Report, as a single figure, how many lines in the records below include "What".

Information shown section start

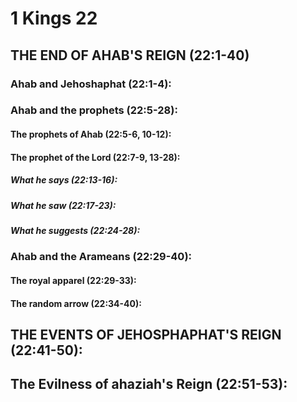 ---
---
# 1 Kings 22 
## THE END OF AHAB\'S REIGN (22:1-40) 
###  Ahab and Jehoshaphat (22:1-4): 
###  Ahab and the prophets (22:5-28): 
####  The prophets of Ahab (22:5-6, 10-12): 
####  The prophet of the Lord (22:7-9, 13-28): 
#####  What he says (22:13-16): 
#####  What he saw (22:17-23): 
#####  What he suggests (22:24-28): 
###  Ahab and the Arameans (22:29-40): 
####  The royal apparel (22:29-33): 
####  The random arrow (22:34-40): 
## THE EVENTS OF JEHOSPHAPHAT\'S REIGN (22:41-50): 
## The Evilness of ahaziah\'s Reign (22:51-53):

Information shown section end

▶ Answer to the problem
3